A realidade é diferente da que acontece nos EUA e Europa. Lá, os papéis reciclados para imprimir e escrever, coletados em sua maioria pelas famílias e empresas, são fabricadas com aparas de melhor qualidade. São mais brancos do que os convencionalmente encontrados no Brasil cuja aparência é ligeiramente bege de modo a disfarçar as imperfeições. Para o papel reciclado do Brasil ficar igual ao similar estrangeiro, isso significa um maior consumo de energia, água e químicos para bem tratá-los e convertê-los ao processo de produção.

"Do jeito que é hoje, a produção de papel reciclado para imprimir e escrever no Brasil não traz vantagem do ponto de vista ambiental", diz o gerente geral de impressão e conversão da IP, Antonio Gimenez. Segundo ele, a alta demanda por este tipo de papel acabou criando distorção, gerando uma competição sem igual pelas aparas que antes tinham destino a produção de embalagens ou papéis sanitários - produtos que exigem tratamentos inferiores do que os papéis de imprimir e escrever para readequá-los ao ciclo de produção.

Um estudo realizado pelo Laboratório de Química, Celulose e Energia da Escola Superior de Agricultura Luiz de Queiroz (Esalq) da Universidade de São Paulo, solicitado pela IP, mostra que, no processo industrial, se gasta mais energia, água e químicos para produzir o papel reciclado do que fazer o mesmo processo utilizando fibras virgens.

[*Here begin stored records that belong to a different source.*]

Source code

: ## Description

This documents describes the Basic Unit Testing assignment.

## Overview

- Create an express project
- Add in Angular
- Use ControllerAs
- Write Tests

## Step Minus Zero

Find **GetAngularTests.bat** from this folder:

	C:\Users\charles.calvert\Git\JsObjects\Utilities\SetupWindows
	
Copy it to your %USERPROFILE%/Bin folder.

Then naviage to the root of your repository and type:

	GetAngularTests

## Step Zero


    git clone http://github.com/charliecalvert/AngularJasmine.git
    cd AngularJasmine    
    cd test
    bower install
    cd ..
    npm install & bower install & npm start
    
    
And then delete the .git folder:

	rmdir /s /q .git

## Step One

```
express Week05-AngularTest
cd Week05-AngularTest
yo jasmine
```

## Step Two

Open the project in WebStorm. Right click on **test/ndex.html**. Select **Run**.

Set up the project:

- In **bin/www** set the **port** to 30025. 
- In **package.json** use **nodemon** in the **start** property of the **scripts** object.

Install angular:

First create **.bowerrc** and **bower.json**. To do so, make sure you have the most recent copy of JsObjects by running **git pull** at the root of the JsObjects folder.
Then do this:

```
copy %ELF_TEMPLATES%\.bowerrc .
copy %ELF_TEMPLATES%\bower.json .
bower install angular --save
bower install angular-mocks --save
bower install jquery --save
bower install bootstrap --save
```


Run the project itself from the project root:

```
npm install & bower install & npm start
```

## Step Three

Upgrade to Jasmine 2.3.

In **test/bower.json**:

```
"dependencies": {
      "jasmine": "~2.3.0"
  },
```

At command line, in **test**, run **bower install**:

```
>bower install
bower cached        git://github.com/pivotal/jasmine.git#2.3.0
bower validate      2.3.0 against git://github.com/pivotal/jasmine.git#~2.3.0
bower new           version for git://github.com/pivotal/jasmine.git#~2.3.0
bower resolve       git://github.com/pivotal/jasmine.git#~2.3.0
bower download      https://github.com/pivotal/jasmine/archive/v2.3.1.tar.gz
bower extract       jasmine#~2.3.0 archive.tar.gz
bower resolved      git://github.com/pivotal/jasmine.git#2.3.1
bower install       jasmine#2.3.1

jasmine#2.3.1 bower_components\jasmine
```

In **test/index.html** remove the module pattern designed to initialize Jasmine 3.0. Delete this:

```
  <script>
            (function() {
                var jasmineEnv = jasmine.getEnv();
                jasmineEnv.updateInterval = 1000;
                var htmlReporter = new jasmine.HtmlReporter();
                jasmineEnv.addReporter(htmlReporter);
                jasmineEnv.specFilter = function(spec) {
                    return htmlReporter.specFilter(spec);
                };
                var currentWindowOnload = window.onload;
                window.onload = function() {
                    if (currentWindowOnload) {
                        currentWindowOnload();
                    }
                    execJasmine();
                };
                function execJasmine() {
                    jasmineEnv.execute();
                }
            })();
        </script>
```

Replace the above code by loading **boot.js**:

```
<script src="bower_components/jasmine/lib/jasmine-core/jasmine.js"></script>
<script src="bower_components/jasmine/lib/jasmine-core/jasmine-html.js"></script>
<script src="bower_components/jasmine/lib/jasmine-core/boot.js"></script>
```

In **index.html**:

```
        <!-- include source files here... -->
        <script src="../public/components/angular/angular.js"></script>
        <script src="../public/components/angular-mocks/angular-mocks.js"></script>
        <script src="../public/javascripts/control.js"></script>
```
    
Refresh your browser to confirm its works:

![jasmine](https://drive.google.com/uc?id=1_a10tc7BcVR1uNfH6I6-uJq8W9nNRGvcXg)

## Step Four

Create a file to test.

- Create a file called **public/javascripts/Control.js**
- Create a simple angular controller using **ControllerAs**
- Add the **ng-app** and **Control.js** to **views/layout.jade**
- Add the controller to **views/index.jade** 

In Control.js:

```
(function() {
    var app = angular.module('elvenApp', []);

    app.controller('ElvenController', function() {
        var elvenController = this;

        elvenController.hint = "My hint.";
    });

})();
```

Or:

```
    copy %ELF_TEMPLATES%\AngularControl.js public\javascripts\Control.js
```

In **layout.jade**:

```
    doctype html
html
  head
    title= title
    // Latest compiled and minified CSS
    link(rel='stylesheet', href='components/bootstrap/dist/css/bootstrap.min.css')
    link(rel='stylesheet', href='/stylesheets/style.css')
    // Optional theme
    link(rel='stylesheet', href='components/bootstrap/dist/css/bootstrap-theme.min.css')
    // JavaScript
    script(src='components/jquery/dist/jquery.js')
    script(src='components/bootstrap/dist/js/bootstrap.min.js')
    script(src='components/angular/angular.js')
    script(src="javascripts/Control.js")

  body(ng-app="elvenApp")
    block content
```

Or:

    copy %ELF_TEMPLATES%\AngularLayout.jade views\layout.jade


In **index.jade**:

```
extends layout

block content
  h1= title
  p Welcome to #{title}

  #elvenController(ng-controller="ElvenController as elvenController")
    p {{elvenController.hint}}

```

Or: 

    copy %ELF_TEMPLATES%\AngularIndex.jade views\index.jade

Apesar de o estudo fazer uma comparação com uma realidade inexistente no país (utiliza-se como parâmetro um papel com 100% de aparas pós-consumo), o estudo, coordenado pelo professor Francides Gomes da Silva Júnior, indica que o consumo de água no reciclado chega a 64 metros cúbicos por tonelada - acima dos 10 metros cúbicos do papel de consumo do papel de fibra virgem. Se a fábrica de papel for integrada a uma unidade de produção de celulose, consome-se mais 35 metros cúbicos de água - ainda assim abaixo da produção do reciclado.

A fase mais complicada para a produção do reciclado, segundo o estudo, está no processo de destintamento das aparas pós-consumo. Nesta etapa, são usados diversos produtos químicos - peróxido de hidrogênio, hidróxido de sódio e enzimas - para remover as tintas impressas ou escritas no papel.

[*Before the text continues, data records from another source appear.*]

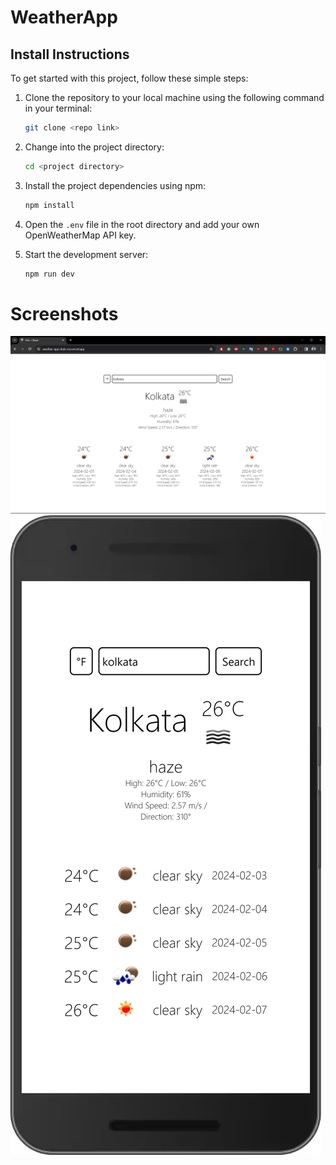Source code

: # WeatherApp

## Install Instructions

To get started with this project, follow these simple steps:

1. Clone the repository to your local machine using the following command in your terminal:

    ```bash
    git clone <repo link>
    ```

2. Change into the project directory:

    ```bash
    cd <project directory>
    ```

3. Install the project dependencies using npm:

    ```bash
    npm install
    ```

4. Open the `.env` file in the root directory and add your own OpenWeatherMap API key.

5. Start the development server:

    ```bash
    npm run dev
    ```
# Screenshots

![Destop View](./desktop_view.png)
![Mobile View](./mobile_view.png)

O resultado é uma geração de resíduos sólidos, incluindo metais pesados, que precisam ser tratados. Como resultado, a polpa - a matéria-prima a ser reaproveitada como papel reciclado - é menos branca, com características inferiores de aparência, resistência e desempenho em relação ao papel branco.

Conta ainda a favor do papel branco produzido a partir de florestas plantadas o fato de as árvores capturarem mais gás carbono da atmosfera. No caso do reciclado, esse seqüestro já aconteceu.
Para Robinson Cannaval, da IP, a questão é escolher o papel conforme ao tipo de uso, evitando os excessos e desperdícios. "Se a empresa deseja imprimir um código de barras, é melhor optar por um papel branco porque se terá um maior contraste. Se for um reciclado, a empresa teria de pintar uma tarja branca para se obter o mesmo resultado. É um gasto a mais em tinta."
Isso é o que dá começar a adotar um modismo só para ser igual às outras empresas !
As empresas que começaram a substituir os papéis brancos pelos reciclados o fizeram sem nenhum tipo de análise, sem NENHUM CRITÉRIO - apenas e tão somente para entrarem na "moda" do reciclado.

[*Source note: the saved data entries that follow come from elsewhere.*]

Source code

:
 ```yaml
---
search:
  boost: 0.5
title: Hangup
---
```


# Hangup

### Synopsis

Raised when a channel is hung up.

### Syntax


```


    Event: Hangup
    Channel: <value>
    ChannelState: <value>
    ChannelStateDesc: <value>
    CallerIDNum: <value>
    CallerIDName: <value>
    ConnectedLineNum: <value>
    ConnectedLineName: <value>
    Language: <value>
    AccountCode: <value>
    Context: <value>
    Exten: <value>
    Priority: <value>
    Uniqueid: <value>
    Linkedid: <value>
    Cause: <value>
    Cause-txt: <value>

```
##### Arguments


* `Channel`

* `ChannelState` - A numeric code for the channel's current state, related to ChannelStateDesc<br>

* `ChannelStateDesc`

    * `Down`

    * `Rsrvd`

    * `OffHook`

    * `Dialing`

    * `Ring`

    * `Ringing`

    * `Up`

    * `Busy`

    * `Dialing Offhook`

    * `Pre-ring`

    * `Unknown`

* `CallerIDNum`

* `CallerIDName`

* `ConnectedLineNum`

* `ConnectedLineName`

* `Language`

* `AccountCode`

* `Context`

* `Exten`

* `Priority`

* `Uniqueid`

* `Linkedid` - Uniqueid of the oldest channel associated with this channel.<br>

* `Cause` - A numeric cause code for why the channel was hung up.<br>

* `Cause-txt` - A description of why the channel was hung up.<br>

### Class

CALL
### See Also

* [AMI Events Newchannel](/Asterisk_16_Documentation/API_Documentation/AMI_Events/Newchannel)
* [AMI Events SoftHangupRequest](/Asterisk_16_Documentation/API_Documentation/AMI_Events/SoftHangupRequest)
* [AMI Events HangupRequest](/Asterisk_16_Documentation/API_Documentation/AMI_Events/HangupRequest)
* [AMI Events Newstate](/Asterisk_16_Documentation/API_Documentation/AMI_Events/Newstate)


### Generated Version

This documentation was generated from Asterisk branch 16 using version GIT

Este é o grande problema com os modismos.....

O leitor mais atento deve lembrar-se da "bolha das empresas ponto.com".
Naquela época, eu lembro de ter escrito um artigo que, basicamente, questionava o fato de uma empresa totalmente virtual ter sido avaliada com um valor de mercado semelhante ao do Banco Banespa (naquela época, ainda não havia sido adquirido pelo Santander).

Havia, naquele momento, uma irracionalidade envolvendo as empresas "ponto.com".
Exatamente como temos, hoje, a mesma irracionalidade envolvendo a tal "sustentabilidade".
As empresas adotaram o discurso da sustentabilidade, mas sequer entendem o que isso significa.